▶ **AIM OF THE EXERCISE**
What lines of the data below hold the string "testPage"? Copy each one out.

Collected data
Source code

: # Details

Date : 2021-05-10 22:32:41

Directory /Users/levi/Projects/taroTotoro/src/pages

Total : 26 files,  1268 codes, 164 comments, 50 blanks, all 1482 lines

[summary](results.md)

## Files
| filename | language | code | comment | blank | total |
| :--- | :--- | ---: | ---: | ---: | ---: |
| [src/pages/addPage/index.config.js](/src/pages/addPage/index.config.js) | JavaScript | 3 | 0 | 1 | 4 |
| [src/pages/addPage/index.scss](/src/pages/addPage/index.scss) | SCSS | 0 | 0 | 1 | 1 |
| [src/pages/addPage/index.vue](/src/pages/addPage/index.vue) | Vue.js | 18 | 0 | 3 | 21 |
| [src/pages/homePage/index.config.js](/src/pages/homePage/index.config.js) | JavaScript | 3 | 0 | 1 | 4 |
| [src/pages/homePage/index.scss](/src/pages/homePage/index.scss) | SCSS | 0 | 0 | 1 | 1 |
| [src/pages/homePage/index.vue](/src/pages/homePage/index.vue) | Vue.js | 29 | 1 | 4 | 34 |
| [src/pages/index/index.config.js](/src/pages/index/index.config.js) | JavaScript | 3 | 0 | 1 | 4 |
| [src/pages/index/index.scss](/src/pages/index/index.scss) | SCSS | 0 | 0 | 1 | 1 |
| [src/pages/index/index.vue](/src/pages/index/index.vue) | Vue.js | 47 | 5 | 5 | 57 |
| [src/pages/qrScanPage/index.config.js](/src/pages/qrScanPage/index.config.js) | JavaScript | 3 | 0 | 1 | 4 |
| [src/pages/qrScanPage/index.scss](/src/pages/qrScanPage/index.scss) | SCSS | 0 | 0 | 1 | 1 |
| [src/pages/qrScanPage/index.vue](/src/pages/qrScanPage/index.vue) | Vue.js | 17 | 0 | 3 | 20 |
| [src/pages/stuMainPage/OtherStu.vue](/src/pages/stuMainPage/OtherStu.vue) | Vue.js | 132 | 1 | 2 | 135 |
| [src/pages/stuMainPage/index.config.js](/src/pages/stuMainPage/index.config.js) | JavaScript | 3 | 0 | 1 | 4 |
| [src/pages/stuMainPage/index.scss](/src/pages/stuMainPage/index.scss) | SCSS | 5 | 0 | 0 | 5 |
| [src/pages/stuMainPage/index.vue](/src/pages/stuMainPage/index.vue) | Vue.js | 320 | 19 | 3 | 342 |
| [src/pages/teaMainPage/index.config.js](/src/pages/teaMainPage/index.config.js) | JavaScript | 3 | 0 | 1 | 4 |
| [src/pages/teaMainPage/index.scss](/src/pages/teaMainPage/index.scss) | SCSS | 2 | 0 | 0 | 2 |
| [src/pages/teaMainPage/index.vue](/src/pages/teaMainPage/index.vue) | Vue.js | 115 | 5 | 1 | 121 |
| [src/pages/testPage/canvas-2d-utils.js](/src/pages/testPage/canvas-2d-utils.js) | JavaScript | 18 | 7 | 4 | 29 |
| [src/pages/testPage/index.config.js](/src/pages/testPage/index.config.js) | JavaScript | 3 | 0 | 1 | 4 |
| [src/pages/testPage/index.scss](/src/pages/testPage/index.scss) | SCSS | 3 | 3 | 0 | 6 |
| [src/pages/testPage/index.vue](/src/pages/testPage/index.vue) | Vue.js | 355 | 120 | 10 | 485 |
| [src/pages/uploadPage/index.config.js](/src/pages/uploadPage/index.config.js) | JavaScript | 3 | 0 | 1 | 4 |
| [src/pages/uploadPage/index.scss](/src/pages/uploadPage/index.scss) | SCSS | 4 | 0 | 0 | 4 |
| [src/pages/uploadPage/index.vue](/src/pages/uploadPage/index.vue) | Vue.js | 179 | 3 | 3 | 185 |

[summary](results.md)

▶ **TASK RESPONSE**
| [src/pages/testPage/canvas-2d-utils.js](/src/pages/testPage/canvas-2d-utils.js) | JavaScript | 18 | 7 | 4 | 29 |
| [src/pages/testPage/index.config.js](/src/pages/testPage/index.config.js) | JavaScript | 3 | 0 | 1 | 4 |
| [src/pages/testPage/index.scss](/src/pages/testPage/index.scss) | SCSS | 3 | 3 | 0 | 6 |
| [src/pages/testPage/index.vue](/src/pages/testPage/index.vue) | Vue.js | 355 | 120 | 10 | 485 |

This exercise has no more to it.